Al principio nadie perecía echarle demasiada cuenta, lo veían como una especie de trastornado charlatán. Sin embargo, cuando aumentó el acoso de la armada española a los barcos ingleses en busca del contrabando al que eran tan propicios, los comerciantes británicos comenzaron a protestar ante el Gobierno; la poderosa presencia de los guardacostas españolas impedía sus irregulares negocios de ultramar. Es entonces, en 1738, siete años después, cuando empieza a prestarse atención a Jenkins. Expone su caso ante un comité de la Casa de los Comunes, aportando toda clase de pormenores dramáticos; no dejaba de acompañarle el apéndice amputado, acartonado y oscurecido por el paso del tiempo, aunque hubo quien dijo que aquella no era la oreja de Jenkins, pues la auténtica la había clavado el capitán Fandiño en una picota, como medida disuasoria, mostrando así a los futuros contrabandistas lo que les esperaba de ser capturados.

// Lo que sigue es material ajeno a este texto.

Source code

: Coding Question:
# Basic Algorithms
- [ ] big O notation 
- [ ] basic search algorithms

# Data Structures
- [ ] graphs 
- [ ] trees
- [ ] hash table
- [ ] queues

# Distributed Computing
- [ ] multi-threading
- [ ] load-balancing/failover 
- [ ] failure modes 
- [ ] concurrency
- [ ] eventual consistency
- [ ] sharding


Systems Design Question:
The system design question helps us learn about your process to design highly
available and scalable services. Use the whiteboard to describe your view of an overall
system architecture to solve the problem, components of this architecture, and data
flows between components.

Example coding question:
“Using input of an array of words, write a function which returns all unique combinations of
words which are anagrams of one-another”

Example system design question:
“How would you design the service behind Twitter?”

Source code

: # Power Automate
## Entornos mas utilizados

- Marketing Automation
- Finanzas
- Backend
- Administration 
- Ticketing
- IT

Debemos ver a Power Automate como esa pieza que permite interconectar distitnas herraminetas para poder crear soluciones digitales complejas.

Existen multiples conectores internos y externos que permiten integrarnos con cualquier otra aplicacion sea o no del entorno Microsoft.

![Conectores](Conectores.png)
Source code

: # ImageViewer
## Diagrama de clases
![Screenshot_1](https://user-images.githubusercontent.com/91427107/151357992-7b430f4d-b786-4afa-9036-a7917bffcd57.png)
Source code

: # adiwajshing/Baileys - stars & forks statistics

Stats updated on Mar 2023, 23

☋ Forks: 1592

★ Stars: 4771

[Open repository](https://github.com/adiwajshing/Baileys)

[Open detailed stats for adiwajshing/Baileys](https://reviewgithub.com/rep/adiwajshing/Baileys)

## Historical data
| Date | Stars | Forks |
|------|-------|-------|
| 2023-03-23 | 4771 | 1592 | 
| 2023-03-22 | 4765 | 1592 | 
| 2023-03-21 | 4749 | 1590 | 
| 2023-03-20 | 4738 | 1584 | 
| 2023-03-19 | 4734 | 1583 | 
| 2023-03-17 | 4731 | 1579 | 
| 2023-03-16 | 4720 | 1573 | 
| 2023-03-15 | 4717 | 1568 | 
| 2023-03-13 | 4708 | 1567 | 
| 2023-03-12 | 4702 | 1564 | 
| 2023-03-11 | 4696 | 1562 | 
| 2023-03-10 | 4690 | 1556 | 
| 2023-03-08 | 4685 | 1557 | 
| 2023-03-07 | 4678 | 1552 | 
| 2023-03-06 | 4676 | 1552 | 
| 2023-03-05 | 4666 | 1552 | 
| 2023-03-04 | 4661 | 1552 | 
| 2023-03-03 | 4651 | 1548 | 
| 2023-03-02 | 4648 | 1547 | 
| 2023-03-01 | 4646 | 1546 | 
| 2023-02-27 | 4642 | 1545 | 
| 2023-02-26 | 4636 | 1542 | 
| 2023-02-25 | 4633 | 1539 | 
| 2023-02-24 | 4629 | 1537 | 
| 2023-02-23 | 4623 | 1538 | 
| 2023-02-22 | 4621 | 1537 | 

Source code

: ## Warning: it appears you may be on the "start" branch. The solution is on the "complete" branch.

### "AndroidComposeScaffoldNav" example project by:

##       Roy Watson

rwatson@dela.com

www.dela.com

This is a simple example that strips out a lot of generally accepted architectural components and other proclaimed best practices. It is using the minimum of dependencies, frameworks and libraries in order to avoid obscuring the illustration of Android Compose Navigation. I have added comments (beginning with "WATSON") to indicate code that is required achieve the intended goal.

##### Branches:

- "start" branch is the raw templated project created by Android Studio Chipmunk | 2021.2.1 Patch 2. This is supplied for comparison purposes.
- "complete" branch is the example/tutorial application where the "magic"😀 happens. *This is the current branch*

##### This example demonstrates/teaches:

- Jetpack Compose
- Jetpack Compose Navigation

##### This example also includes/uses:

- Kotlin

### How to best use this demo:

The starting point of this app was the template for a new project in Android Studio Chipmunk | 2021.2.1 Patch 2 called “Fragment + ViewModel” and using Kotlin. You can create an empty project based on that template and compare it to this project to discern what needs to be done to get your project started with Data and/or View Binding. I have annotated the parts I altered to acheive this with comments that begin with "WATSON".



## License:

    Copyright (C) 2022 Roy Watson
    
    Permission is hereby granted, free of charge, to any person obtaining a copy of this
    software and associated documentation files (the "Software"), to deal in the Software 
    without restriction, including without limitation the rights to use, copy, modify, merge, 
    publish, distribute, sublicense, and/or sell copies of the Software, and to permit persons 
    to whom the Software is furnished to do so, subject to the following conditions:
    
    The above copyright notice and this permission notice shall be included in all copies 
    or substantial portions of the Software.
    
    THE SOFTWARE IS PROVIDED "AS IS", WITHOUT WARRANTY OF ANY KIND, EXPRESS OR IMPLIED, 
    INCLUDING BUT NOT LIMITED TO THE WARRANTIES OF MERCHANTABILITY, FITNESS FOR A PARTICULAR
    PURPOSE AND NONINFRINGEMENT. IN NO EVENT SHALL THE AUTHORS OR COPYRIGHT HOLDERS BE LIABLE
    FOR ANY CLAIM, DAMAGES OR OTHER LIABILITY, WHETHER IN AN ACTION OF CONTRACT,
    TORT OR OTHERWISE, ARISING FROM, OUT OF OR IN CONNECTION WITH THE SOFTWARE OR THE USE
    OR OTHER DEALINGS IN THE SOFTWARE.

El mayor ultraje fue la osadía del marino español al amenazar a su graciosa majestad directamente: «Ve y dile a tu rey que lo mismo le haré si a lo mismo se atreve».

Ya no se veía a Jenkins como un trasnochado, sino como un héroe. La corona británica le premió con el mando de una nave de la Compañía Británica de las Indias Occidentales, posteriormente sería nombrado supervisor de la misma en la isla de Santa Elena.

La prensa británica emprendió una intensa campaña belicista contra España, les apoyaba la oposición política al Gobierno y los comerciantes que veían sus ingresos ilegales disminuidos por la fuerte presencia naval española. Buscaban un enfrentamiento militar que terminase con la primacía de España en aquellos mares y así poder continuar con sus negocios. El primer ministro Walpole no era partidario de ese conflicto armado, pero las fuertes presiones le hicieron declarar la guerra a España el día 23 de octubre de 1739. Pero ya no se jugaba sólo la primacía naval de la zona y un libre comercio al antojo de los ingleses, sino la continuidad de la presencia española en las Indias.